It is more of the same – but with a twist. I'll come to the twist in a moment; first, a word about the continuing puzzle as to what is really happening to the British economy.
The story is the familiar one of a contrast between the labour market and the published gross domestic product (GDP) figures. The former suggests the economy is booming; the latter that it is stagnant. The latest labour market statistics show an economy with over half a million more people in work than a year earlier, of which 394,000 are full-time jobs. It is true that unemployment remains stuck at a little under 8 per cent (top graph), but what seems to be happening is that the UK is sucking in workers from the rest of Europe and as a result our unemployment numbers are not coming down as fast as they should.
On the other hand the published GDP figures show an economy that grew just 0.1 per cent last year, and while those will be revised they will have to be changed by a huge amount to explain the discrepancy.
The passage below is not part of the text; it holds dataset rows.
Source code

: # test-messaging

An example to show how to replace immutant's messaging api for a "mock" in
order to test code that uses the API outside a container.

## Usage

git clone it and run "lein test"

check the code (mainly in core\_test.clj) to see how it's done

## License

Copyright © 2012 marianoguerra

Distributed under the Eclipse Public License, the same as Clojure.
So the puzzle remains. The knee-jerk reaction to this is to say there has been a decline in productivity, with more people needed to produce the same output. But that is not really an explanation because the productivity figures are calculated as a residual. The statisticians take the notional output and divide it by the number of hours worked and that produces the decline in productivity. It is only correct if the GDP and employment numbers are correct – and there are a lot of reasons to think they are not.
In a few years' time it will all be much clearer, but meanwhile we will just have to live with the data we have got and apply a bit of common sense to it. Those of us who think that the economy is indeed growing, albeit slowly, can take comfort from the car registration figures, which were up again in January and are some 11 per cent higher than a year ago. The car is the largest single consumer purchase as well as being an important company investment – roughly half of new cars are bought by companies – so that would suggest some sort of recovery is under way. But it is not a great one: there is still a big squeeze on pay, which is rising at less than 2 per cent a year and seems to be stuck there.
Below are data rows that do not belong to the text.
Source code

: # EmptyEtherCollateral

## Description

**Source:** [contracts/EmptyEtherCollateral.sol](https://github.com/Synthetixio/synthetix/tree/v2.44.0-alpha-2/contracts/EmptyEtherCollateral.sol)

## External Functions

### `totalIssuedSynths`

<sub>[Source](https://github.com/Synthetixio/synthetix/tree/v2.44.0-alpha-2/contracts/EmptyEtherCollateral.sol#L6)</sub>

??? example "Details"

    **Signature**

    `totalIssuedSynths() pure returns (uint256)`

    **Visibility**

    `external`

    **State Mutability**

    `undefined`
So what is the implication for policy? We will get some more data today on the Government's accounts for January. These are particularly important because January is the biggest month for tax receipts, with self-assessed income tax coming in. Personally, I expect they will be quite weak, for many high-earners have been cutting their income or having it cut for them, and the Government will struggle to meet its fiscal target. The harder it is to meet the target, the longer the fiscal squeeze will continue. The longer the fiscal squeeze the longer a loose monetary policy will continue. And that brings us to the twist.
The headline was that the Bank of England's Governor, Sir Mervyn King, had voted for more quantitative easing, and though outvoted and with his retirement less than three months away, the perception has taken hold that one way or another the Bank will do whatever it takes to boost growth. If that means higher inflation, so be it. Sterling fell sharply as a result. Gilts fell too, with 10-year gilts now yielding more than 2.2 per cent, having dipped briefly below 1.5 per cent last summer.
My own reaction to all this is that it is too early to think that British monetary policy will give up on inflation, but there is a real risk that the Bank of England will make some serious policy errors in the coming months. The danger is that it will attempt to give an even larger short-term boost to demand but that this will have the perverse effect of increasing inflationary expectations, increasing long-term interest rates and – at worst – leading to a run on the pound. Savers will be clobbered and there will be a scramble to get out of cash and into anything that gives protection against inflation. We are not yet back to the situation of the 1960s and we may never get there, but there are certainly some uncomfortable parallels.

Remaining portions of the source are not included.